House - Bronze Age, Ballybrowney, Co. Cork
Co. Cork |
Settlement Sites
Among the Bronze Age structures uncovered in the townland of Ballybrowney in County Cork, one oval building stands apart from its neighbours, not because of its size but because of what it may have been used for.
Measuring roughly six metres east to west and four metres north to south, the structure was set at the centre of a larger Bronze Age enclosure, a placement that, combined with its unusual construction method, led the excavating archaeologist to suggest it may have served a communal or ritual function rather than simply housing a family.
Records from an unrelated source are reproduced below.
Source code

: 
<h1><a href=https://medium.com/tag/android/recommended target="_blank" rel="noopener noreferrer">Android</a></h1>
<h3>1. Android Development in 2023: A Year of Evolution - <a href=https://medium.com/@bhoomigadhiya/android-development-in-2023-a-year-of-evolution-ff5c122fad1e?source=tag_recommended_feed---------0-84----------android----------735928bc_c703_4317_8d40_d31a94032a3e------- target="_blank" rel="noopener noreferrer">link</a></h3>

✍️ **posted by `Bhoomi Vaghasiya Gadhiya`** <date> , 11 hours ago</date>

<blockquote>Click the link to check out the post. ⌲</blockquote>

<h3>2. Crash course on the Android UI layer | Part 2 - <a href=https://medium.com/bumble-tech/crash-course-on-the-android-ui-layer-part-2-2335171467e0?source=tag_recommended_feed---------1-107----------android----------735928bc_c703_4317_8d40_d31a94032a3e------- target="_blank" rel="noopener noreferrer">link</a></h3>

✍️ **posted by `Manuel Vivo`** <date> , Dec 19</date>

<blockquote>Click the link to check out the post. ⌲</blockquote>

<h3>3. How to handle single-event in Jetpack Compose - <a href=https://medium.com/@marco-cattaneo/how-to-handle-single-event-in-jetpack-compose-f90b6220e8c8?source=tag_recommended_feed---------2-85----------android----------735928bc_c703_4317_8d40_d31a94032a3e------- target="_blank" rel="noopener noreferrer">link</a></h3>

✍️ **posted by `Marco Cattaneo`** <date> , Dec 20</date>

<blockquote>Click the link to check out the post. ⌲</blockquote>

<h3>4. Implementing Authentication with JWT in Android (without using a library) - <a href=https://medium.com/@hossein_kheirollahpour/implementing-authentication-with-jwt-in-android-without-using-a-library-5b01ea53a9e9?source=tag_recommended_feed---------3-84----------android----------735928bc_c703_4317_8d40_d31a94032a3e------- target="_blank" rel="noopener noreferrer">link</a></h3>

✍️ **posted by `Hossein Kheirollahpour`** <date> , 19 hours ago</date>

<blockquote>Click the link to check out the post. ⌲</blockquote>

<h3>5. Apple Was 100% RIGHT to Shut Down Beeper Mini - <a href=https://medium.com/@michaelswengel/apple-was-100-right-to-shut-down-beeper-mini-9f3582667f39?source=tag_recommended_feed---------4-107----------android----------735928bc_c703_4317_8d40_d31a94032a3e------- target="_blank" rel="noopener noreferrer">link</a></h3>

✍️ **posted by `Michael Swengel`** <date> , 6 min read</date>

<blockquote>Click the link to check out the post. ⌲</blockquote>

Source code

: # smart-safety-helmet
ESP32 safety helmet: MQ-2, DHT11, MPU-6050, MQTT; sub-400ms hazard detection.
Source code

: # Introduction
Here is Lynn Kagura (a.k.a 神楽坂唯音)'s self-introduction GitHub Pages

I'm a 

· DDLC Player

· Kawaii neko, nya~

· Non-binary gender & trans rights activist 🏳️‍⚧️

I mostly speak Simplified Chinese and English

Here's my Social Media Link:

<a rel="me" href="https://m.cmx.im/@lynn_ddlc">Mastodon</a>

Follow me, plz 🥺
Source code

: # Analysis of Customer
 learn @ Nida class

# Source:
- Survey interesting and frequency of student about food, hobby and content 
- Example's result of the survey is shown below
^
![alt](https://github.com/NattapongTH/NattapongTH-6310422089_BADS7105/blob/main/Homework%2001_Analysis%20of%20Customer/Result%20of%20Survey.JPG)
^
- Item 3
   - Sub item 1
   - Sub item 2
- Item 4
The building came to light in 2003 during excavations carried out ahead of the construction of the N8 Rathcormac-Fermoy Bypass, work that opened up a stretch of landscape that had been largely undisturbed since the Bronze Age. What the excavators found was the ghost of a building: a slot-trench, the narrow channel cut to hold the base of a timber wall, along with a series of post-holes marking where upright timbers once stood. Two substantial central post-holes indicated that the roof was supported by a pair of hefty internal posts rather than relying entirely on the walls, a structural approach that set this building apart from the other houses excavated nearby. The south-facing entrance was framed by two more large post-holes, and tucked among the packing-stones holding one of them in place was a fragment of a saddle quern, a flat stone used for grinding grain, repurposed here as simple building rubble or perhaps something more deliberate. Around thirty-three sherds of Bronze Age pottery, mostly from two separate vessels, were recovered in and around the structure. One of the central post-holes was radiocarbon dated to between 1750 and 1520 cal. BC, placing the building firmly in the Middle Bronze Age. A possible corn-drying kiln was identified to the south-east of the house. The western side of the slot-trench had been disrupted by later field boundary ditches and, of all things, extensive rabbit burrowing, meaning the full original outline of the structure could not be traced.